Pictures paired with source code
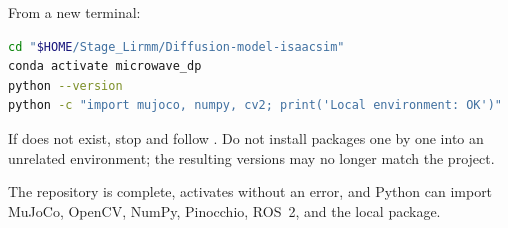 From a new terminal:

\begin{lstlisting}[language=bash]
cd "$HOME/Stage_Lirmm/Diffusion-model-isaacsim"
conda activate microwave_dp
python --version
python -c "import mujoco, numpy, cv2; print('Local environment: OK')"
\end{lstlisting}

If  does not exist, stop and follow
. Do not install packages one by one into an unrelated
environment; the resulting versions may no longer match the project.

\begin{checkpointbox}
The repository is complete,  activates without an
error, and Python can import MuJoCo, OpenCV, NumPy, Pinocchio, ROS~2, and the
local  package.
\end{checkpointbox}
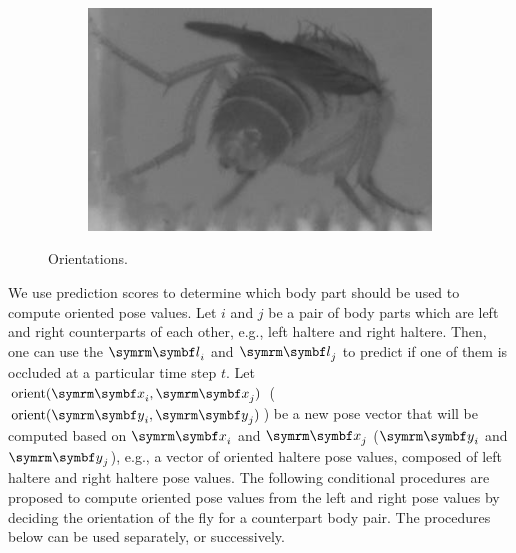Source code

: \begin{figure}[ht!]
\begin{subfigure}[b]{0.24\linewidth}
		\centering\includegraphics[width=\linewidth]{figures/FlyOrientation-Perpendicular.png}
		\caption{\label{figure:perpendicular-orientation}}
	\end{subfigure}
	\caption{Orientations.}
\end{figure}

We use prediction scores to determine which body part should be used to compute oriented pose values.
Let $i$ and $j$ be a pair of body parts which are left and right counterparts of each other, e.g., left haltere and right haltere.
Then, one can use the $\V{l}_i$ and $\V{l}_j$ to predict if one of them is occluded at a particular time step $t$.
Let $\orient{\V{x}_i, \V{x}_j}$ ($\orient{\V{y}_i, \V{y}_j}$) be a new pose vector that will be computed based on $\V{x}_i$ and $\V{x}_j$ ($\V{y}_i$ and $\V{y}_j$), e.g., a vector of oriented haltere pose values, composed of left haltere and right haltere pose values.
The following conditional procedures are proposed to compute oriented pose values from the left and right pose values by deciding the orientation of the fly for a counterpart body pair. The procedures below can be used separately, or successively.

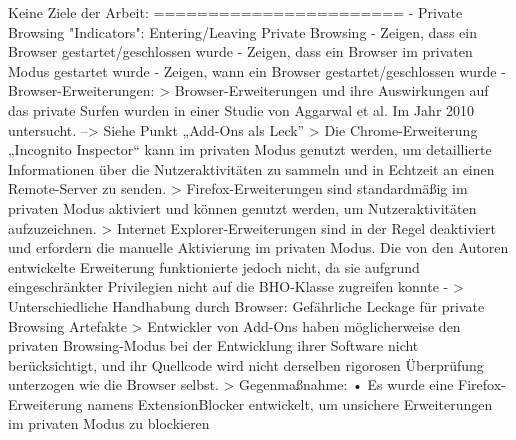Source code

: Keine Ziele der Arbeit:
=======================
- 	Private Browsing "Indicators": Entering/Leaving Private Browsing \cite{Ohana.2013}
-	Zeigen, dass ein Browser gestartet/geschlossen wurde
-	Zeigen, dass ein Browser im privaten Modus gestartet wurde
-	Zeigen, wann ein Browser gestartet/geschlossen wurde
- Browser-Erweiterungen: \cite{Satvat.2014}
	> Browser-Erweiterungen und ihre Auswirkungen auf das private Surfen wurden in einer Studie von Aggarwal et al. Im Jahr 2010 untersucht. --> Siehe Punkt „Add-Ons als Leck”
	> Die Chrome-Erweiterung „Incognito Inspector“ kann im privaten Modus genutzt werden, um detaillierte Informationen über die Nutzeraktivitäten zu sammeln und in Echtzeit an einen Remote-Server zu senden.
	> Firefox-Erweiterungen sind standardmäßig im privaten Modus aktiviert und können genutzt werden, um Nutzeraktivitäten aufzuzeichnen.
	> Internet Explorer-Erweiterungen sind in der Regel deaktiviert und erfordern die manuelle Aktivierung im privaten Modus. Die von den Autoren entwickelte Erweiterung funktionierte jedoch nicht, da sie aufgrund eingeschränkter Privilegien nicht auf die BHO-Klasse zugreifen konnte
- \cite{Aggarwal.2010}
	> Unterschiedliche Handhabung durch Browser: Gefährliche Leckage für private Browsing Artefakte
	> Entwickler von Add-Ons haben möglicherweise den privaten Browsing-Modus bei der Entwicklung ihrer Software nicht berücksichtigt, und ihr Quellcode wird nicht derselben rigorosen Überprüfung unterzogen wie die Browser selbst.
	> Gegenmaßnahme: \cite{Aggarwal.2010} 
		•	Es wurde eine Firefox-Erweiterung namens ExtensionBlocker entwickelt, um unsichere Erweiterungen im privaten Modus zu blockieren



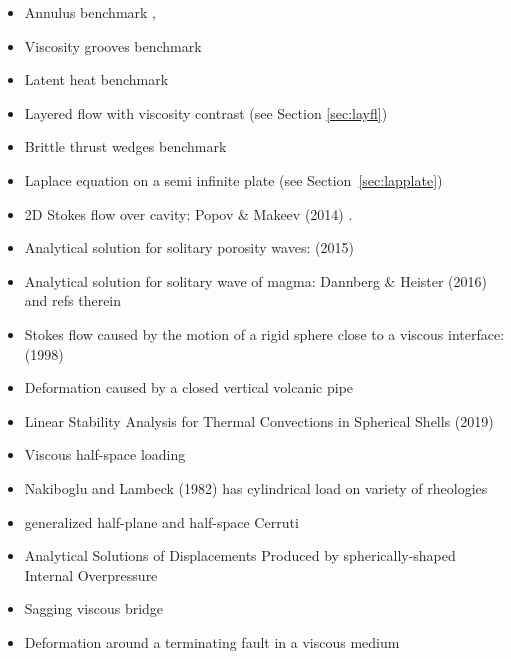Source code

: \begin{itemize}
\item Annulus benchmark \cite{aspectmanual}, \cite{ples11}

\item Viscosity grooves benchmark \cite{aspectmanual}

\item Latent heat benchmark \cite{aspectmanual}

\item Layered flow with viscosity contrast \cite{aspectmanual} 
      (see Section \ref{sec:layfl}) 

\item Brittle thrust wedges benchmark \cite{busa16,aspectmanual}

\item Laplace equation on a semi infinite plate (see Section~\ref{sec:lapplate})

\item 2D Stokes flow over cavity: Popov \& Makeev (2014) \cite{poma14}.

\item Analytical solution for solitary porosity waves: \textcite{copo15} (2015)

\item Analytical solution for solitary wave of magma: Dannberg \& Heister (2016) \cite{dahe16} and refs therein

\item Stokes flow caused by the motion of a rigid sphere close 
      to a viscous interface: \textcite{dagr98} (1998)

\item Deformation caused by a closed vertical volcanic pipe \cite{boda99}

\item Linear Stability Analysis for Thermal Convections in 
      Spherical Shells \textcite{yuwa19} (2019)

\item Viscous half-space loading \cite{hask35}

\item Nakiboglu and Lambeck (1982) has cylindrical load on variety of rheologies \cite{nala82}

\item generalized half-plane and half-space Cerruti \cite{nowi92,zhga15}

\item Analytical Solutions of Displacements Produced by spherically-shaped Internal Overpressure \cite{gech12}

\item Sagging viscous bridge \cite{stokes98}

\item Deformation around a terminating fault in a viscous medium \cite{baho96}

\end{itemize}










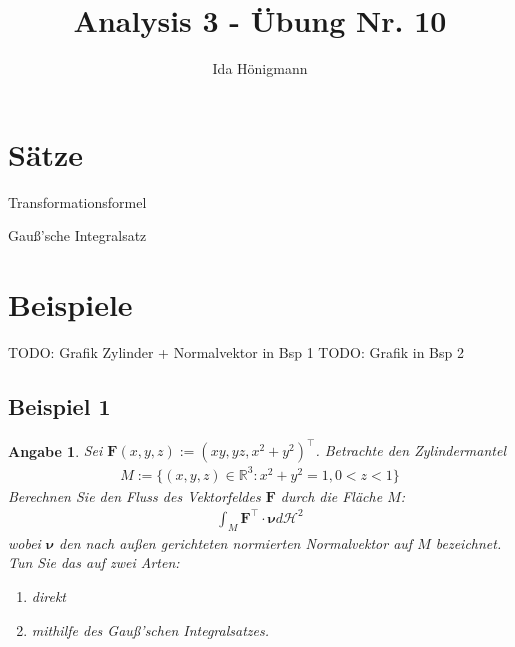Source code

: \documentclass[]{article}
\title{Analysis 3 - Übung Nr. 10}
\author{Ida Hönigmann}
\newtheorem*{angabe*}{Angabe}
\begin{document}
\maketitle

\section{Sätze}

Transformationsformel

Gauß'sche Integralsatz

\section{Beispiele}

TODO: Grafik Zylinder + Normalvektor in Bsp 1
TODO: Grafik in Bsp 2

\subsection*{Beispiel 1}
\begin{angabe*}
	Sei $\bm{F}(x,y,z) := (xy, yz, x^2+y^2)^\top$. Betrachte den Zylindermantel
	\begin{align*}
		M := \{(x,y,z) \in \mathbb{R}^3: x^2+y^2=1, 0<z<1\}
	\end{align*}
	Berechnen Sie den Fluss des Vektorfeldes $\mathbf{F}$ durch die Fläche $M$:
	\begin{align*}
		\int_M \bm{F}^\top \cdot \bm{\nu} d\mathcal{H}^2
	\end{align*}
	wobei $\bm{\nu}$ den nach außen gerichteten normierten Normalvektor auf $M$ bezeichnet.
	Tun Sie das auf zwei Arten:
	\begin{enumerate}[label=(\roman*)]
		\item direkt
		\item mithilfe des Gauß'schen Integralsatzes.
	\end{enumerate}
\end{angabe*}
\end{document}

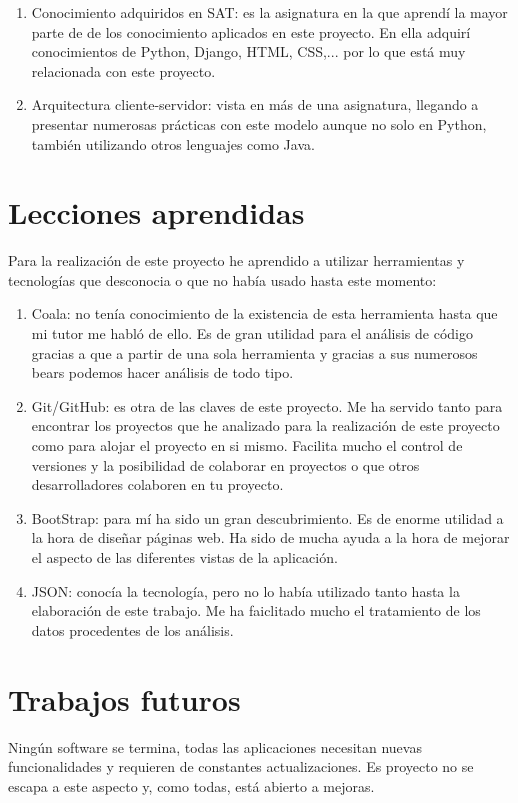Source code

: \documentclass[a4paper, 12pt]{book}
\begin{document}
\begin{enumerate}
  \item Conocimiento adquiridos en SAT: es la asignatura en la que aprendí la mayor parte de de los conocimiento aplicados en este proyecto. En ella adquirí conocimientos de Python, Django, HTML, CSS,... por lo que está muy relacionada con este proyecto.
  \item Arquitectura cliente-servidor: vista en más de una asignatura, llegando a presentar numerosas prácticas con este modelo aunque no solo en Python, también utilizando otros lenguajes como Java.
\end{enumerate}


\section{Lecciones aprendidas}
\label{sec:lecciones_aprendidas}
Para la realización de este proyecto he aprendido a utilizar herramientas y tecnologías que desconocia o que no había usado hasta este momento:

\begin{enumerate}
  \item Coala: no tenía conocimiento de la existencia de esta herramienta hasta que mi tutor me habló de ello. Es de gran utilidad para el análisis de código gracias a que a partir de una sola herramienta y gracias a sus numerosos bears podemos hacer análisis de todo tipo.
  \item Git/GitHub: es otra de las claves de este proyecto. Me ha servido tanto para encontrar los proyectos que he analizado para la realización de este proyecto como para alojar el proyecto en si mismo. Facilita mucho el control de versiones y la posibilidad de colaborar en proyectos o que otros desarrolladores colaboren en tu proyecto.
  \item BootStrap: para mí ha sido un gran descubrimiento. Es de enorme utilidad a la hora de diseñar páginas web. Ha sido de mucha ayuda a la hora de mejorar el aspecto de las diferentes vistas de la aplicación.
  \item JSON: conocía la tecnología, pero no lo había utilizado tanto hasta la elaboración de este trabajo. Me ha faiclitado mucho el tratamiento de los datos procedentes de los análisis.
\end{enumerate}


\section{Trabajos futuros}
\label{sec:trabajos_futuros}
Ningún software se termina, todas las aplicaciones necesitan nuevas funcionalidades y requieren de constantes actualizaciones. Es proyecto no se escapa a este aspecto y, como todas, está abierto a mejoras.
\end{document}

Action item
Your answer must be an exact copy of the lines from the start of the entries through the line with "The repository is", with no pictures.

Answer box
 From a new terminal:

\begin{lstlisting}[language=bash]
cd "$HOME/Stage_Lirmm/Diffusion-model-isaacsim"
conda activate microwave_dp
python --version
python -c "import mujoco, numpy, cv2; print('Local environment: OK')"
\end{lstlisting}

If  does not exist, stop and follow
. Do not install packages one by one into an unrelated
environment; the resulting versions may no longer match the project.

\begin{checkpointbox}
The repository is complete,  activates without an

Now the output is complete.